Thursday, June 9, 2011

Ekpo Eyo's Transition update

Body arrives 15 June, burial in Lagos, 1 July

The body of Prof Ekpo Eyo, who passed on at his home in Maryland, USA; on Sunday, 29 May, 2011; will arrive in Nigeria on 15 June. Ekpo Eyo was, until 2006, a Professor of Archaeology at University of Maryland in the US. He had earlier, from 1967 to 1986, served as Nigeria’s museum chief for a record 18 uninterrupted years.

Although official announcement is still being awaited from his family, it has been gathered that burial will take place in Lagos on 1 July. The interment will be preceded, the previous day (30 June), by other activities, including a Service of Songs at Presbyterian Church Tinubu.

The late Prof Eyo, the first Nigerian-born head of the National Commission for Museums and Monuments (NCMM); hailed from Adak-uko in Creek Town, Western Calabar; but, he lived and worked for decades in Lagos. Before relocating to Ikoyi, his home used to be at a perpendicular, where Ibidun Street makes a junction with Cole Street, off Western Avenue, in Surulere. He is survived by his Yoruba-born widow, Augusta; and, their children.

Prof Ekpo Eyo had his primary education at a Presbyterian elementary school in Creek Town, before enrolling for secondary education at Duke Town Secondary School both in Calabar. He later proceeded to Cambridge University for further studies, and after returning home worked at the then Department of Antiquities, later renamed National Commission for Museums and Monuments; until his retirement in 1986.

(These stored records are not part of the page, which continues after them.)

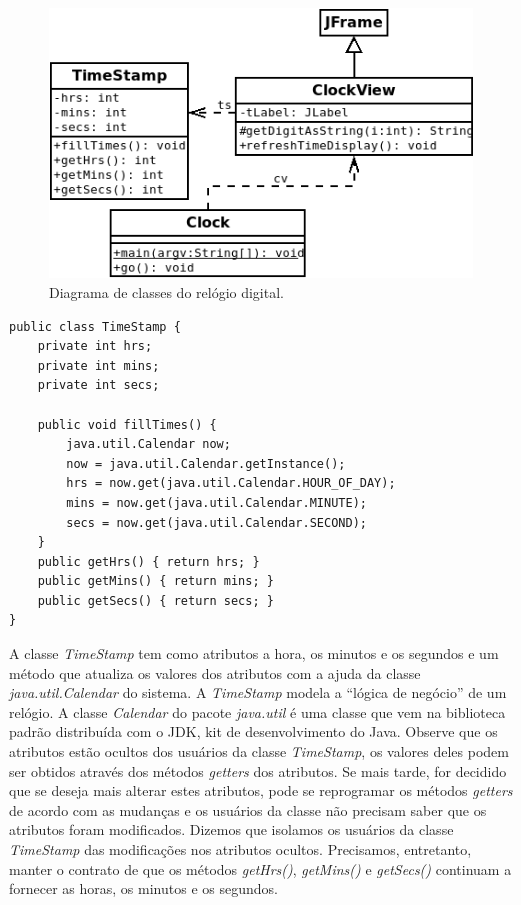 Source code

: \documentclass[
	11pt,				%
	openright,
	twoside,			%
	a4paper,			%
	english,			%
	french,
	brazil,				%
	sumario=tradicional
	]{abntex2}
\begin{document}
\begin{figure}[h]
\begin{center}
\includegraphics[scale=0.6]{clock.png} 
\caption{Diagrama de classes do relógio digital.} \label{fig:clock}
\end{center}
\end{figure}

\begin{verbatim}
public class TimeStamp {
    private int hrs;
    private int mins;
    private int secs;
    
    public void fillTimes() {
        java.util.Calendar now;
        now = java.util.Calendar.getInstance();
        hrs = now.get(java.util.Calendar.HOUR_OF_DAY);
        mins = now.get(java.util.Calendar.MINUTE);
        secs = now.get(java.util.Calendar.SECOND);
    }
    public getHrs() { return hrs; }
    public getMins() { return mins; }
    public getSecs() { return secs; }
}
\end{verbatim}

A classe \emph{TimeStamp} tem como atributos a hora, os minutos e os segundos e um método que atualiza os valores dos atributos com a ajuda da classe \emph{java.util.Calendar} do sistema. A \emph{TimeStamp} modela a ``lógica de negócio'' de um relógio. A classe \emph{Calendar} do pacote \emph{java.util} é uma classe que vem na biblioteca padrão distribuída com o JDK, kit de desenvolvimento do Java. Observe que os atributos estão ocultos dos usuários da classe \emph{TimeStamp}, os valores deles podem ser obtidos através dos métodos \textit{getters} dos atributos. Se mais tarde, for decidido que se deseja mais alterar estes atributos, pode se reprogramar os métodos \textit{getters} de acordo com as mudanças e os usuários da classe não precisam saber que os atributos foram modificados. Dizemos que isolamos os usuários da classe \emph{TimeStamp} das modificações nos atributos ocultos. Precisamos, entretanto, manter o contrato de que os métodos \emph{getHrs()}, \emph{getMins()} e \emph{getSecs()} continuam a fornecer as horas, os minutos e os segundos.
\end{document}
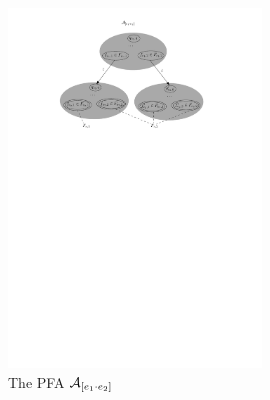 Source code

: 		\begin{figure}[ht]
			\centering
			\includegraphics[width = 0.6\textwidth]{reg2pfa-2.pdf}
			\caption{The PFA $\mathcal{A}_{[e_1\cdot e_2]}$}
			\label{fig-reg2pfa-2}
		\end{figure}  
	


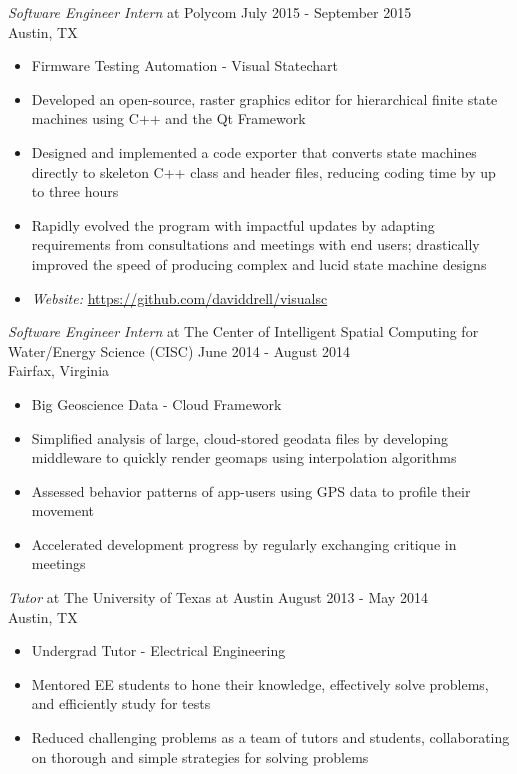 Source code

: \documentclass[line,margin]{res}
\begin{document}
\begin{resume}
                {\sl Software Engineer Intern} at Polycom \hfill            July 2015 - September 2015\\        
                Austin, TX 
                \begin{itemize}  \itemsep -2pt %
                  \item         Firmware Testing Automation - Visual Statechart 
                 \item Developed an open-source, raster graphics editor for hierarchical finite state machines using C++ and the Qt Framework
                 \item Designed and implemented a code exporter that converts state machines directly to skeleton C++ class and header files, reducing coding time by up to three hours
                 \item Rapidly evolved the program with impactful updates by adapting requirements from consultations and meetings with end users; drastically improved the speed of producing complex and lucid state machine designs
                 \item \textit{Website: }  \url{https://github.com/daviddrell/visualsc}
                 \end{itemize}

                 {\sl Software Engineer Intern} at The Center of Intelligent Spatial Computing for Water/Energy Science (CISC) \hfill June 2014 - August 2014\\
                 Fairfax, Virginia
                 \begin{itemize}
                 \item Big Geoscience Data - Cloud Framework
                 \item Simplified analysis of large, cloud-stored geodata files by developing middleware to quickly render geomaps using interpolation algorithms
                 \item Assessed behavior patterns of app-users using GPS data to profile their movement
                 \item Accelerated development progress by regularly exchanging critique in meetings
                 \end{itemize}

                 {\sl Tutor} at The University of Texas at Austin \hfill August 2013 - May 2014\\
                 Austin, TX
                 \begin{itemize}
                 \item Undergrad Tutor - Electrical Engineering
                 \item Mentored EE students to hone their knowledge, effectively solve problems, and efficiently study for tests
                 \item Reduced challenging problems as a team of tutors and students, collaborating on thorough and simple strategies for solving problems
                 \end{itemize}
 

\end{resume}
\end{document}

Reacting to Prof Eyo’s passage, Mrs. Anthonia Kehinde Fatunsin, Nigeria’s first female archaeologist, rued: “Nigeria has lost a highly dedicated and foremost archaeologist and museologist; and, the vacuum would be hard to fill”. Mrs. Fatunsin, who retired from the NCMM in 2006, added: “He lived a much fulfilled life; but, it is sad that he is no more”. All the same, she declared; “thank God for Prof Ekpo Eyo’s life. May his soul rest in peace”.